With its curvy walls finished in wood and brick, the Varsity’s fantasy-land bathroom has separate stalls for men and women that extend off of a central washing-up area and a lounge, both of which are unisex. The sinks’ shower-head faucets are activated by a lever on the floor.
“The restroom, decorated with ornate, gilded mirrors, sassy text plates, and bricks laid as if by a drunken mason on a bender, invites guests into an Alice In Wonderland-like grotto,” according to the entry’s description, “to relieve themselves and re-live childhood fairy tales.”
The facilities also have four times as many stalls for women as for men.
“I ask the audience to spend a short time immersed in a make-believe world, leaving their cares behind and yet in a social way,” Variety owner Jason McLean says in a news release announcing the victory Tuesday.
In the lounge area, patrons can grab a drink from a window that opens to a bar’s back counter. Known for its music shows and other entertainment, the Varsity began life as the University Theater, a vaudeville house that opened in 1915.
The Varsity’s restroom was chosen by online voters who judged a group of finalists for the competition, organized by business services company Cintas.

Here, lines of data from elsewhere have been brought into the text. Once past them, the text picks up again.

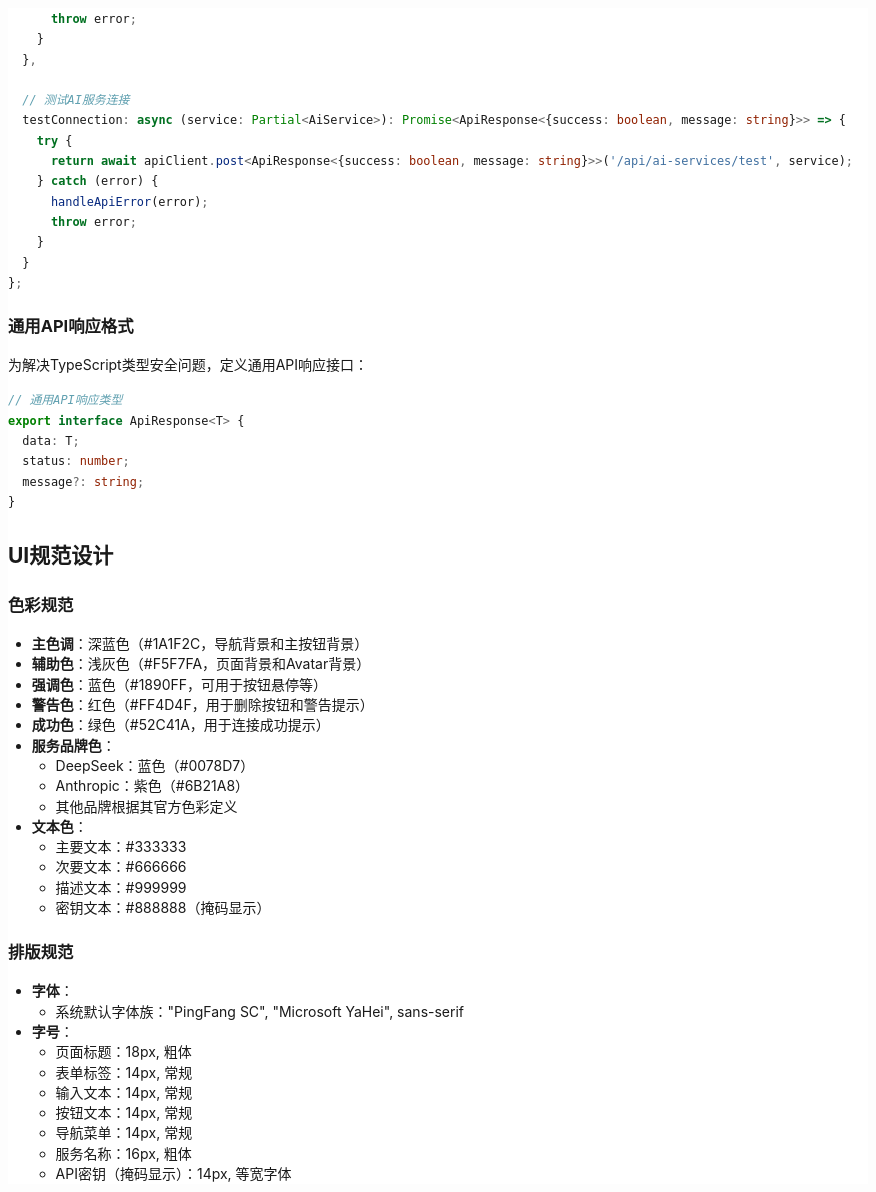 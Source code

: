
 ```typescript
      throw error;
    }
  },
  
  // 测试AI服务连接
  testConnection: async (service: Partial<AiService>): Promise<ApiResponse<{success: boolean, message: string}>> => {
    try {
      return await apiClient.post<ApiResponse<{success: boolean, message: string}>>('/api/ai-services/test', service);
    } catch (error) {
      handleApiError(error);
      throw error;
    }
  }
};
```

### 通用API响应格式

为解决TypeScript类型安全问题，定义通用API响应接口：

```typescript
// 通用API响应类型
export interface ApiResponse<T> {
  data: T;
  status: number;
  message?: string;
}
```

## UI规范设计

### 色彩规范
- **主色调**：深蓝色（#1A1F2C，导航背景和主按钮背景）
- **辅助色**：浅灰色（#F5F7FA，页面背景和Avatar背景）
- **强调色**：蓝色（#1890FF，可用于按钮悬停等）
- **警告色**：红色（#FF4D4F，用于删除按钮和警告提示）
- **成功色**：绿色（#52C41A，用于连接成功提示）
- **服务品牌色**：
  - DeepSeek：蓝色（#0078D7）
  - Anthropic：紫色（#6B21A8）
  - 其他品牌根据其官方色彩定义
- **文本色**：
  - 主要文本：#333333
  - 次要文本：#666666
  - 描述文本：#999999
  - 密钥文本：#888888（掩码显示）

### 排版规范
- **字体**：
  - 系统默认字体族："PingFang SC", "Microsoft YaHei", sans-serif
- **字号**：
  - 页面标题：18px, 粗体
  - 表单标签：14px, 常规
  - 输入文本：14px, 常规
  - 按钮文本：14px, 常规
  - 导航菜单：14px, 常规
  - 服务名称：16px, 粗体
  - API密钥（掩码显示）：14px, 等宽字体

“The team at Varsity Theater understands the value of a well-maintained and memorable restroom,” says John Engel, senior marketing manager at Cintas. “What they have is more than a creative concept. It’s an effective business tool that keeps people coming back.”
So, Varsity is No. 1. Voters chose Portland’s Ground Kontrol Classic Arcade as No. 2. It features a Pac-Man-themed black tile floor. And from Texas, the Public Glass Bathrooms on the Square in Sulphur Springs took No. 3, with a clean, industrial bathroom that’s situated in an open space — and covered with mirrored glass.